Der angenehm kühle Morgenwind stürmte langsam in einem kalten Wind auf und der Himmel wurde immer dunkler. Die Wellen wurden höher und stärker. Sie schlugen immer wieder gegen das Drachenboot und brachten es heftig ins Schwanken. Nach wenigen Minuten prasselte auch heftiger Regen auf das Boot und Hagelkörner drückten sich in das nasse Holz. Theodor, Jalo und Henry waren unter dem Deck am arbeiten. Als sie jedoch das Unwetter hörten, stürmten sie nach oben zur Tür um die anderen in Sicherheit zu bringen.
Harald rettete sich so schnell er konnte, Freiya jedoch hatte es nicht leicht. Sie saß sehr weit vorne bei Vorratskisten und geflochtenen Körben mit Obst. Gerade als sie sich hinstellte und sich an einem Mast festhalten wollte, schlug die nächste Welle gegen das Boot. Sie rutschte aus und schlitterte über den nassen Holzboden direkt gegen die morsche Kante des Bootes. Das nasse und morsche Holz brach bei dem Gewicht des Mädchens direkt durch und sie fiel aus dem Boot.
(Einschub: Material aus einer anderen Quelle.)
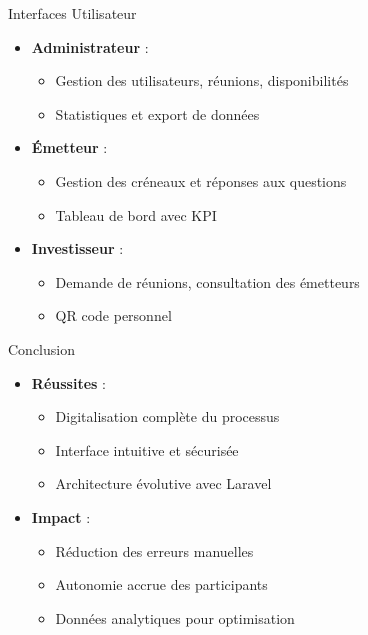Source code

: \documentclass{beamer}
\begin{document}
\begin{frame}{Interfaces Utilisateur}
\begin{itemize}
    \item \textbf{Administrateur} :
    \begin{itemize}
        \item Gestion des utilisateurs, réunions, disponibilités
        \item Statistiques et export de données
    \end{itemize}
    \item \textbf{Émetteur} :
    \begin{itemize}
        \item Gestion des créneaux et réponses aux questions
        \item Tableau de bord avec KPI
    \end{itemize}
    \item \textbf{Investisseur} :
    \begin{itemize}
        \item Demande de réunions, consultation des émetteurs
        \item QR code personnel
    \end{itemize}
\end{itemize}
\end{frame}

\begin{frame}{Conclusion}
\begin{itemize}
    \item \textbf{Réussites} :
    \begin{itemize}
        \item Digitalisation complète du processus
        \item Interface intuitive et sécurisée
        \item Architecture évolutive avec Laravel
    \end{itemize}
    \item \textbf{Impact} :
    \begin{itemize}
        \item Réduction des erreurs manuelles
        \item Autonomie accrue des participants
        \item Données analytiques pour optimisation
    \end{itemize}
\end{itemize}
\end{frame}
\end{document}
Kurz bevor sie die Wasseroberfläche berührte, fühlte sie zwei starke Arme um sich, die sie mit einem Ruck nach Hinten zogen. Sie wurde von Fred zurück auf das Boot geworfen und hielt sich auch direkt fest. Doch sie hörte hinter sich einen dumpfen Aufprall im Wasser und ein männlicher Schrei folgte kurz darauf. Sie blickte auf das unruhige Meer zurück und sah gerade noch wie Fred von einem abgebrochenen Balken erfasst wurde und so unter die nächste Welle gedrückt wurde.
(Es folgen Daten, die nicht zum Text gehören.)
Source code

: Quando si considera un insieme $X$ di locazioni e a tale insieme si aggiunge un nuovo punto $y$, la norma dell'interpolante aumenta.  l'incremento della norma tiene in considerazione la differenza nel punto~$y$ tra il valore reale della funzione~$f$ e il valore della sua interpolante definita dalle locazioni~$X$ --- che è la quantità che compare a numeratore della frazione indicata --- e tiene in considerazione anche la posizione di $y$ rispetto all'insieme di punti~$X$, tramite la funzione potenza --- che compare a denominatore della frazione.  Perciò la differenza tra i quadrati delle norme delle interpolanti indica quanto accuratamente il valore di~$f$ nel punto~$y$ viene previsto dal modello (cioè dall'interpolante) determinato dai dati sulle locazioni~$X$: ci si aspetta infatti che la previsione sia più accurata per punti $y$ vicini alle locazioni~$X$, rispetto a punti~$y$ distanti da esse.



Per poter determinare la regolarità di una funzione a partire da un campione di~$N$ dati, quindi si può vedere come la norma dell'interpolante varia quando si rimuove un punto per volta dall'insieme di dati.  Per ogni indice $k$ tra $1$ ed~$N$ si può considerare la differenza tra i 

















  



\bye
Nach wenigen Augenblicken tauchte er wieder auf und schnappte stark nach Luft. Als seine Lungen sich langsam wieder mit Luft füllten, schnappte er sich den treibenden Balken und hielt sich daran fest. Doch nur kurz darauf drückte ihn wieder eine Welle nach unten, dieses Mal kam es für ihn überraschender und seine Lungen füllten sich mehr und mehr mit Wasser. Er wurde mit mehreren abgebrochenen Balken und anderen Holzkisten immer tiefer ins Pechschwarze Wasser gezogen. Langsam bekam er große Panik. Er versuchte wieder Richtung Wasseroberfläche zu schwimmen, doch die starke Strömung zog ihn immer weiter nach unten. Er wollte Husten und nach Luft schnappen, da er jedoch Unterwasser war, erreichte er nur das Gegenteil. Seine Lunge füllte sich vollständig mit Wasser und er bekam keine Luft mehr. Starker Schwindel hielt ihn langsam immer mehr auf, seine Augen vollständig öffnen zu können und so sah er den schweren Holzstamm nicht, der direkt auf ihn zu schleuderte. Das letzte was er merkte war ein dumpfer und schmerzhafter Schlag gegen die Stirn.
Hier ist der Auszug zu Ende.